Refresher: You can concatenate numbers and strings together, but the numbers will become characters and will not be treated as numeric variable. See below how 1, 2 becomes “1”, “2”

mixed <- c(1, 2, "four", "five")
print(mixed)

[1] "1"    "2"    "four" "five"

The length function will then count the elements in the list words.

length(words)

[1] 4

This means you can also access each element with square brackets.

# a glimpse of what glue package can do
glue("words[1]: {words[1]}", "\n", # \n is for new line
     "words[2]: {words[2]}")

words[1]: Spring
words[2]: break

You can also join multiple character vectors into one character. Take a look at the str_c function, putting together the words in words list into one character.

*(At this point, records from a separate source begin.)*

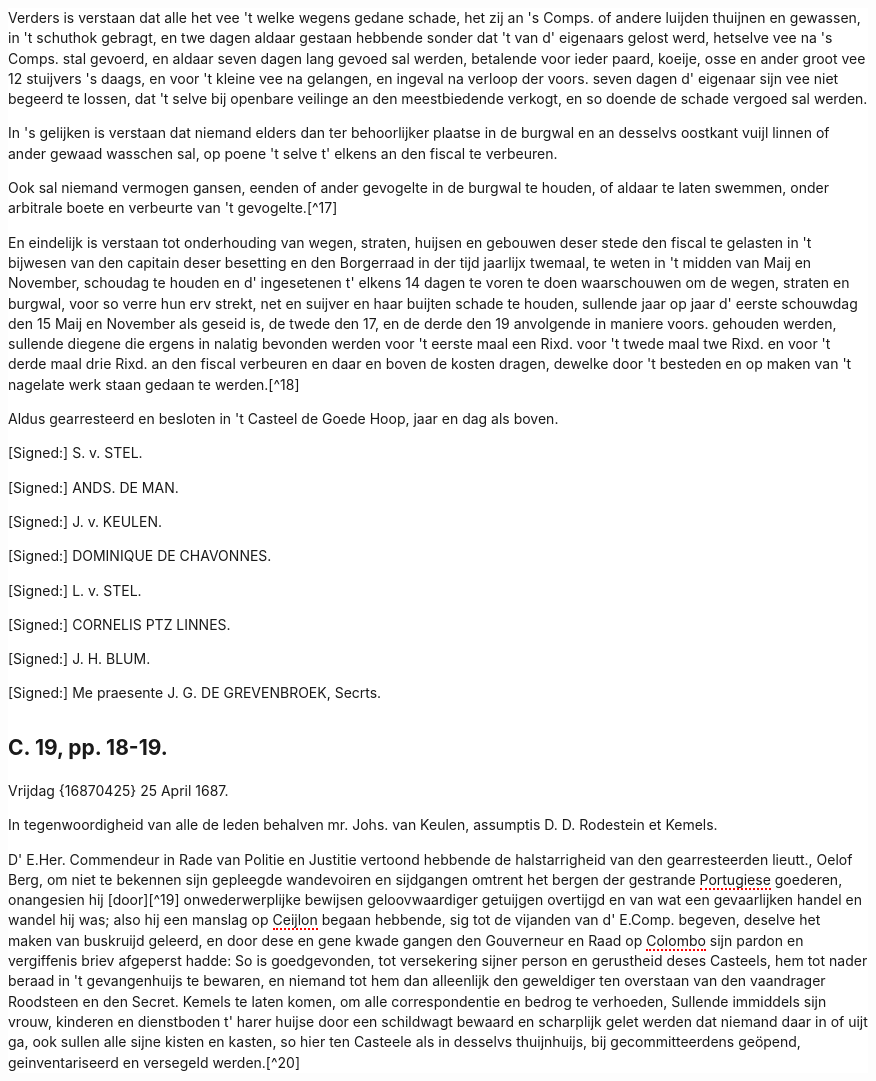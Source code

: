 Verders is verstaan dat alle het vee 't welke wegens gedane schade, het zij an 's Comps. of andere luijden thuijnen en gewassen, in 't schuthok gebragt, en twe dagen aldaar gestaan hebbende sonder dat 't van d' eigenaars gelost werd, hetselve vee na 's Comps. stal gevoerd, en aldaar seven dagen lang gevoed sal werden, betalende voor ieder paard, koeije, osse en ander groot vee 12 stuijvers 's daags, en voor 't kleine vee na gelangen, en ingeval na verloop der voors. seven dagen d' eigenaar sijn vee niet begeerd te lossen, dat 't selve bij openbare veilinge an den meestbiedende verkogt, en so doende de schade vergoed sal werden.

In 's gelijken is verstaan dat niemand elders dan ter behoorlijker plaatse in de burgwal en an desselvs oostkant vuijl linnen of ander gewaad wasschen sal, op poene 't selve t' elkens an den fiscal te verbeuren.

Ook sal niemand vermogen gansen, eenden of ander gevogelte in de burgwal te houden, of aldaar te laten swemmen, onder arbitrale boete en verbeurte van 't gevogelte.[^17] 

En eindelijk is verstaan tot onderhouding van wegen, straten, huijsen en gebouwen deser stede den fiscal te gelasten in 't bijwesen van den capitain deser besetting en den Borgerraad in der tijd jaarlijx twemaal, te weten in 't midden van Maij en November, schoudag te houden en d' ingesetenen t' elkens 14 dagen te voren te doen waarschouwen om de wegen, straten en burgwal, voor so verre hun erv strekt, net en suijver en haar buijten schade te houden, sullende jaar op jaar d' eerste schouwdag den 15 Maij en November als geseid is, de twede den 17, en de derde den 19 anvolgende in maniere voors. gehouden werden, sullende diegene die ergens in nalatig bevonden werden voor 't eerste maal een Rixd. voor 't twede maal twe Rixd. en voor 't derde maal drie Rixd. an den fiscal verbeuren en daar en boven de kosten dragen, dewelke door 't besteden en op maken van 't nagelate werk staan gedaan te werden.[^18] 

Aldus gearresteerd en besloten in 't Casteel de Goede Hoop, jaar en dag als boven.

[Signed:] S. v. STEL.

[Signed:] ANDS. DE MAN.

[Signed:] J. v. KEULEN.

[Signed:] DOMINIQUE DE CHAVONNES.

[Signed:] L. v. STEL.

[Signed:] CORNELIS PTZ LINNES.

[Signed:] J. H. BLUM.

[Signed:] Me praesente J. G. DE GREVENBROEK, Secrts.

## C. 19, pp. 18-19.

Vrijdag {16870425} 25 April 1687.

In tegenwoordigheid van alle de leden behalven mr. Johs. van Keulen, assumptis D. D. Rodestein et Kemels.

D' E.Her. Commendeur in Rade van Politie en Justitie vertoond hebbende de halstarrigheid van den gearresteerden lieutt., Oelof Berg, om niet te bekennen sijn gepleegde wandevoiren en sijdgangen omtrent het bergen der gestrande <span style="border-bottom: 2px dotted #FF0000;">Portugiese</span> goederen, onangesien hij [door][^19] onwederwerplijke bewijsen geloovwaardiger getuijgen overtijgd en van wat een gevaarlijken handel en wandel hij was; also hij een manslag op <span style="border-bottom: 2px dotted #FF0000;">Ceijlon</span> begaan hebbende, sig tot de vijanden van d' E.Comp. begeven, deselve het maken van buskruijd geleerd, en door dese en gene kwade gangen den Gouverneur en Raad op <span style="border-bottom: 2px dotted #FF0000;">Colombo</span> sijn pardon en vergiffenis briev afgeperst hadde: So is goedgevonden, tot versekering sijner person en gerustheid deses Casteels, hem tot nader beraad in 't gevangenhuijs te bewaren, en niemand tot hem dan alleenlijk den geweldiger ten overstaan van den vaandrager Roodsteen en den Secret. Kemels te laten komen, om alle correspondentie en bedrog te verhoeden, Sullende immiddels sijn vrouw, kinderen en dienstboden t' harer huijse door een schildwagt bewaard en scharplijk gelet werden dat niemand daar in of uijt ga, ook sullen alle sijne kisten en kasten, so hier ten Casteele als in desselvs thuijnhuijs, bij gecommitteerdens geöpend, geinventariseerd en versegeld werden.[^20]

sentence <- str_c(words, collapse = " ") # collapse option specifies the strings you want to use to combine the strings (i.e., what comes between them)
sentence

[1] "Spring break is coming"

`stringr` to Deal with Text in R

The stringr package comes with a wide variety of functions that is highly useful in dealing with text data in R. Below are some functions that are frequently used to navigate through and transform text data in R.

String Operation	`stringr` Function
Count characters in s	`str_length`(s)
Extract a substring	`str_sub`(s, n1, n2)
Test if s contains s2	`str_detect`(s, s2)
Count number of matches of s2	`str_count`(s, s2)
Strip spaces (at start and end)	`trimws`(s)
Convert to lowercase/uppercase	`tolower`(s) / `toupper`(s)
Find s1 and replace by s2	`str_replace`(s, s1, s2)
Trims repeated whitespaces to one space	`str_squish`(s)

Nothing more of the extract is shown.